Seoul National University Hospital (서울대학교병원) is one of the oldest and biggest hospitals in South Korea. It is a general and teaching hospital of Seoul National University's College of Medicine. Its headquarters are in Yongon-dong, Jongno-gu in Seoul (서울특별시 종로구 연건동). 
Seoul National University Hospital consists of four branches:

Except SNUH Healthcare System Gangnam Center, all branches have an emergency department (ED).

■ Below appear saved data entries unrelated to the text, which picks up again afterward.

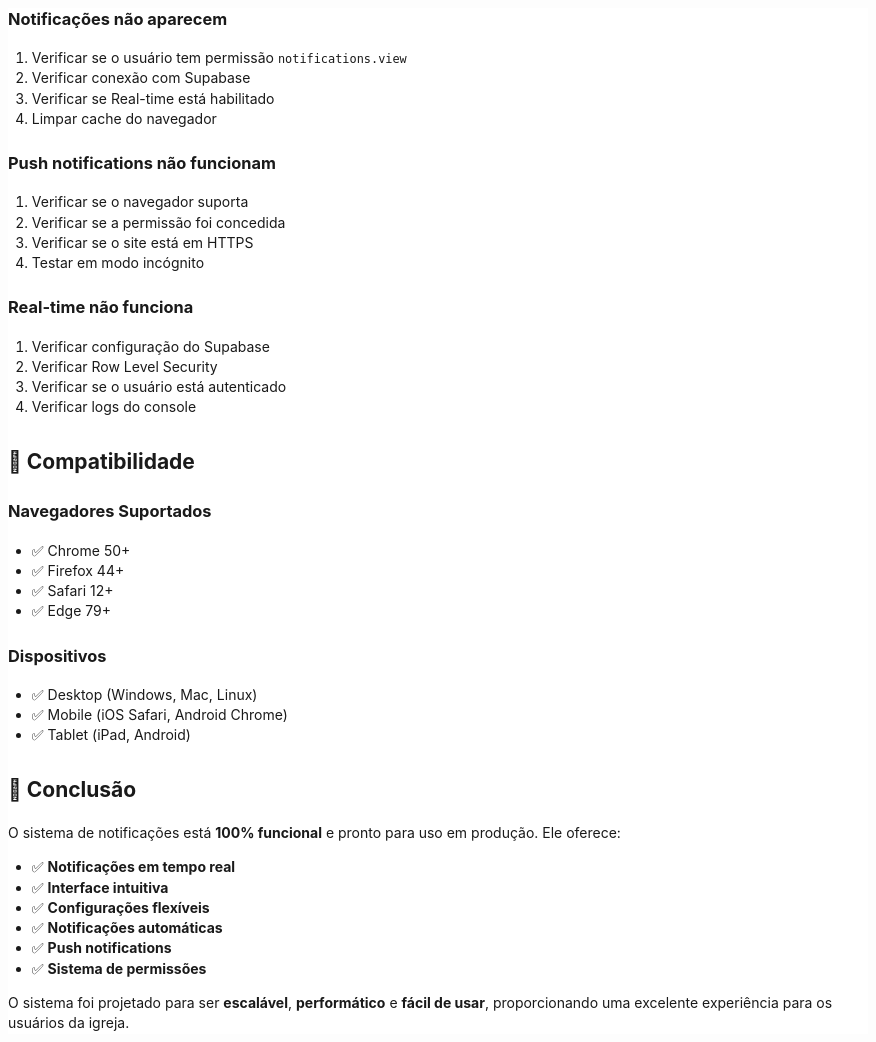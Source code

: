 ### Notificações não aparecem
1. Verificar se o usuário tem permissão `notifications.view`
2. Verificar conexão com Supabase
3. Verificar se Real-time está habilitado
4. Limpar cache do navegador

### Push notifications não funcionam
1. Verificar se o navegador suporta
2. Verificar se a permissão foi concedida
3. Verificar se o site está em HTTPS
4. Testar em modo incógnito

### Real-time não funciona
1. Verificar configuração do Supabase
2. Verificar Row Level Security
3. Verificar se o usuário está autenticado
4. Verificar logs do console

## 📱 Compatibilidade

### Navegadores Suportados
- ✅ Chrome 50+
- ✅ Firefox 44+
- ✅ Safari 12+
- ✅ Edge 79+

### Dispositivos
- ✅ Desktop (Windows, Mac, Linux)
- ✅ Mobile (iOS Safari, Android Chrome)
- ✅ Tablet (iPad, Android)

## 🎉 Conclusão

O sistema de notificações está **100% funcional** e pronto para uso em produção. Ele oferece:

- ✅ **Notificações em tempo real**
- ✅ **Interface intuitiva**
- ✅ **Configurações flexíveis**
- ✅ **Notificações automáticas**
- ✅ **Push notifications**
- ✅ **Sistema de permissões**

O sistema foi projetado para ser **escalável**, **performático** e **fácil de usar**, proporcionando uma excelente experiência para os usuários da igreja.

SNUH is owned and operated by SNUH Special Corporation, independent from Seoul National University. The South Korean government's Ministry of Education and Human Resources partly supervises management of the hospital.

History 
Seoul National University Hospital was started as Naebu Hospital (내부병원) and changed into Gwangjewon (광제원) in 1900 and Daehan Hospital (대한의원) in 1907. In 1910, when Imperial Japan colonized Korea, its name changed to Viceroyalty Hospital of Chosun (조선총독부의원). During the colonization period, the institution was under the direct supervision of the Japanese viceroyalty. Koreans had a rather scarce number of opportunities to learn medicine at that time.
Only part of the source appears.